Mirror for Hypothes.is annotation PDF Main Site Source

Discussion

Frontier LLMs achieve moderate-to-strong agreement with human expert evaluators, approaching the ceiling set by inter-rater variability among humans themselves. Correlations with human mean ratings are highest for reasoning-capable models (GPT-5 Pro, Claude Opus 4.6), though even lightweight models (GPT-4o-mini, Gemini 2.0 Flash) perform respectably at a fraction of the cost. Central compression—the tendency for LLMs to pull extreme ratings toward the middle of the scale—is the most consistent pattern across all models, likely reflecting alignment training that discourages confident extreme outputs. Qualitative coverage varies widely across papers: on some, the LLM captures nearly all consensus human concerns; on others, it misses key critiques or raises issues absent from the expert consensus.

Limitations. Several caveats temper these conclusions. Our sample comprises roughly 50 social-science papers specifically selected by The Unjournal for evaluation, not a random draw from the research literature; performance may differ in other fields or on less polished manuscripts. Human evaluations are themselves a noisy reference signal rather than ground truth, with substantial inter-rater variation that caps achievable agreement. We cannot fully rule out knowledge contamination: while we block extrinsic priors in the system prompt, the models’ training data may include fragments of these papers or related discussions. Alignment training likely contributes to score inflation and narrower credible intervals than humans provide. All LLM evaluations are single-run; aggregating across multiple runs or temperature settings could change the picture. Finally, the qualitative coverage and precision metrics are themselves LLM-assessed (GPT-5.2 Pro as judge), introducing a further layer of model dependence.

Implications.
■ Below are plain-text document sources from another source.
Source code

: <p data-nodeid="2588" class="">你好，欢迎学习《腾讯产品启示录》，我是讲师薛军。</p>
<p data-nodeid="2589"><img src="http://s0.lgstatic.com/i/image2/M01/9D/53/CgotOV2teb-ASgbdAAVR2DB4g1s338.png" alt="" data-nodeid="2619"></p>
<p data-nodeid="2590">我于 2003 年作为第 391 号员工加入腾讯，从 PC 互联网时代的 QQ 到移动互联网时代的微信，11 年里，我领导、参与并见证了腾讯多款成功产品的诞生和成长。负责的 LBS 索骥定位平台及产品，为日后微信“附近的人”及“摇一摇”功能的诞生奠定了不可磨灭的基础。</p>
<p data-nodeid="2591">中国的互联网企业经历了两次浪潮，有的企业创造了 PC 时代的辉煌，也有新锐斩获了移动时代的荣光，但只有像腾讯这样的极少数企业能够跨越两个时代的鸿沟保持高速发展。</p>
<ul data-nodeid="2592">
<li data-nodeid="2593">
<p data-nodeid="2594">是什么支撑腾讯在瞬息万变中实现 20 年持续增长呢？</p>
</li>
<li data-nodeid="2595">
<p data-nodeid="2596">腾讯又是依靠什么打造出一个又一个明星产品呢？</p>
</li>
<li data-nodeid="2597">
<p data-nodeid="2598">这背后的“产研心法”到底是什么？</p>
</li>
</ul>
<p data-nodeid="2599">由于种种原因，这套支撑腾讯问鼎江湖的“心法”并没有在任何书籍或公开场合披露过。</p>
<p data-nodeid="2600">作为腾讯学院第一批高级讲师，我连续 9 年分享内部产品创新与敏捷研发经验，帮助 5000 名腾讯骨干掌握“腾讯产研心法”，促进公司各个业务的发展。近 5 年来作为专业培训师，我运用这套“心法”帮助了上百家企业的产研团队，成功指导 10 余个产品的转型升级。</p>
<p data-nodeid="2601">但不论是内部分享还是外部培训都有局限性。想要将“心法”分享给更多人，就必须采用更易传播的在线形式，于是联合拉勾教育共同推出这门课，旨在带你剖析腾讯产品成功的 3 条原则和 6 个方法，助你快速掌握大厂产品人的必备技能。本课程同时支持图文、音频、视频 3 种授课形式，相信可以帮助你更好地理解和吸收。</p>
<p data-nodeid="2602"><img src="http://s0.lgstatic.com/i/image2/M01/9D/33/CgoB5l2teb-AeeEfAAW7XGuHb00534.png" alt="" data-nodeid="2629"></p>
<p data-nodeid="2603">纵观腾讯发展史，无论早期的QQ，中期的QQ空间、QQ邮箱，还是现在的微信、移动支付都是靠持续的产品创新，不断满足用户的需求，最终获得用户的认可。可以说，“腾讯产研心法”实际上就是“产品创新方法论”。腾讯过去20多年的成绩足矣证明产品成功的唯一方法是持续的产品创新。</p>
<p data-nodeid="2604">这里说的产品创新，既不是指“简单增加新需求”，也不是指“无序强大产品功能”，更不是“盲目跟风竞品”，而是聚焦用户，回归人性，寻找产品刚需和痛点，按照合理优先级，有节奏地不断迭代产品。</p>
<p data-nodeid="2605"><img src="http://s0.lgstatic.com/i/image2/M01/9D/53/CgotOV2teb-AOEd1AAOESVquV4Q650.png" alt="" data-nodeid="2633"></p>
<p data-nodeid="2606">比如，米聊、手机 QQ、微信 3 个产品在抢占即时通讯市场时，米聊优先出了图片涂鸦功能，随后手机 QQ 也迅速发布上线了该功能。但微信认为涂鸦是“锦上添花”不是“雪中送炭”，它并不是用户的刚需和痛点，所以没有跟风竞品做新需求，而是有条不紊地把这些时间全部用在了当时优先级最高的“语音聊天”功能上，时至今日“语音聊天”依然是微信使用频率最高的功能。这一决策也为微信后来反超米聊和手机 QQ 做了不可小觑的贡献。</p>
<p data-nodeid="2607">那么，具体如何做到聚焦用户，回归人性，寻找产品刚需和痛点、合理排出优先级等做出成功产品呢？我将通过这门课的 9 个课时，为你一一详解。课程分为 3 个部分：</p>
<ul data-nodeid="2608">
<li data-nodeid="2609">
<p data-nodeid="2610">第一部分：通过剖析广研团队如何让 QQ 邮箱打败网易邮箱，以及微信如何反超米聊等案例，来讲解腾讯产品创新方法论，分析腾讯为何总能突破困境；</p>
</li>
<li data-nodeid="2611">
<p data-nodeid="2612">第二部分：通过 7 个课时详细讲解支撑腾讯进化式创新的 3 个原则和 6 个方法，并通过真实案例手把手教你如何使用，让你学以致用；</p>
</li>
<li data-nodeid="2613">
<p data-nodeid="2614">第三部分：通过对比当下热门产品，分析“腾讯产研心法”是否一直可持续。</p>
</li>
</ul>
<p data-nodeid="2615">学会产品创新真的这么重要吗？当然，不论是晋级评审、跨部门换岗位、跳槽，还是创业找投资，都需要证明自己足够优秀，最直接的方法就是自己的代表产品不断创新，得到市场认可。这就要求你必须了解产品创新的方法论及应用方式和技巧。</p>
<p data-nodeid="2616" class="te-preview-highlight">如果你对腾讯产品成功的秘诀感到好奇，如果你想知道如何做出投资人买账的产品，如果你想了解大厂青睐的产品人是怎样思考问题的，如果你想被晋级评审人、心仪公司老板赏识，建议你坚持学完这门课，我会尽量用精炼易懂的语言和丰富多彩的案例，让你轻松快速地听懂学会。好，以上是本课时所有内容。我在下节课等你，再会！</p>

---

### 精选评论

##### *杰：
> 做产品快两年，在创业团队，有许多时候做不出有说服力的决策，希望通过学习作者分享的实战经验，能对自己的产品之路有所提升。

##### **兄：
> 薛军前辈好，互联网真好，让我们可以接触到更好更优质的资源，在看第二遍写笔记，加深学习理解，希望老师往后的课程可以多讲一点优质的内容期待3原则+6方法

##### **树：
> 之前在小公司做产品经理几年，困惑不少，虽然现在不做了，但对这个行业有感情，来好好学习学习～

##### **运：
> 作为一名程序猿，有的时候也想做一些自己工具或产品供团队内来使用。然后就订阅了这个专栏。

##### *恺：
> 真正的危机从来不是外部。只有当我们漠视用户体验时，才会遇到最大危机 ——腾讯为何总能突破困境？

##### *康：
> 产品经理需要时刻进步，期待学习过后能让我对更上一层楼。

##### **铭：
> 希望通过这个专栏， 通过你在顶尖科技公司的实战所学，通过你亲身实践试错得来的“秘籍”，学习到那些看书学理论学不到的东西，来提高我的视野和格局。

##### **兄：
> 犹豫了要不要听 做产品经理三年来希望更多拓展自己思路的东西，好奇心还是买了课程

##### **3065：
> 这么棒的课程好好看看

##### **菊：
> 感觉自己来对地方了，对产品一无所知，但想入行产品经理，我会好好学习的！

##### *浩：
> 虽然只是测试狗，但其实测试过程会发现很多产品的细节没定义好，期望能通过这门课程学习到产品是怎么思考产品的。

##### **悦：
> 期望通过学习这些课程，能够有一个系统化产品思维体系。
The cost structure is striking: lightweight models deliver evaluations at under a cent per paper, while reasoning-capable models cost several dollars—still orders of magnitude cheaper than human expert review. This suggests a practical tier structure in which cheap models could serve as rapid screening tools and expensive reasoners could provide deeper assessment where warranted. However, the qualitative gaps we observe—missed critiques, generic issues, and central compression of ratings—argue against full automation of peer review. AI evaluation appears most promising as a supplement: providing fast structured feedback, flagging potential concerns for human reviewers, and enabling systematic comparison across large paper sets that would be infeasible with human effort alone.

Governance and attack surface. As AI review tools move from research prototypes to deployed products, the attack surface expands. Prompt-injection techniques—embedding hidden instructions in a manuscript’s metadata, footnotes, or even white-on-white text—could steer model outputs toward inflated ratings or suppressed critiques. Because our pipeline (and similar commercial services) routes unpublished manuscripts through third-party APIs, confidentiality cannot be guaranteed without end-to-end encryption or on-premise deployment. Over-reliance on AI scores introduces a further governance risk: if editorial decisions weight model ratings, authors may optimise papers for the model rather than for scientific rigour, creating a Goodhart dynamic. Finally, current evaluations reflect a single model checkpoint; model updates, alignment changes, or fine-tuning can shift ratings in ways that are invisible to users. We recommend that any operational deployment include adversarial red-teaming of prompts, formal confidentiality agreements with API providers, transparent disclosure of AI involvement in review, and periodic re-calibration against fresh human evaluations.

Future work. Several extensions follow naturally from this analysis. Content-swap bias tests following Pataranutaporn et al. (2025) would reveal whether LLMs show systematic biases based on author names or institutional affiliations. A journal-outcome prediction horse-race would compare human and LLM tier predictions against actual publication venues. Systematic prompt and model comparisons, including agent-based approaches, could identify configurations that reduce central compression or improve qualitative coverage. Human enumerator validation—employing trained raters to independently assess whether LLMs identify the same consensus critiques—would ground the currently LLM-assessed coverage metrics. Out-of-time validation using papers entering The Unjournal’s pipeline would eliminate contamination concerns entirely. Finally, hybrid human-AI evaluation trials would test whether collaboration improves evaluation quality beyond either alone.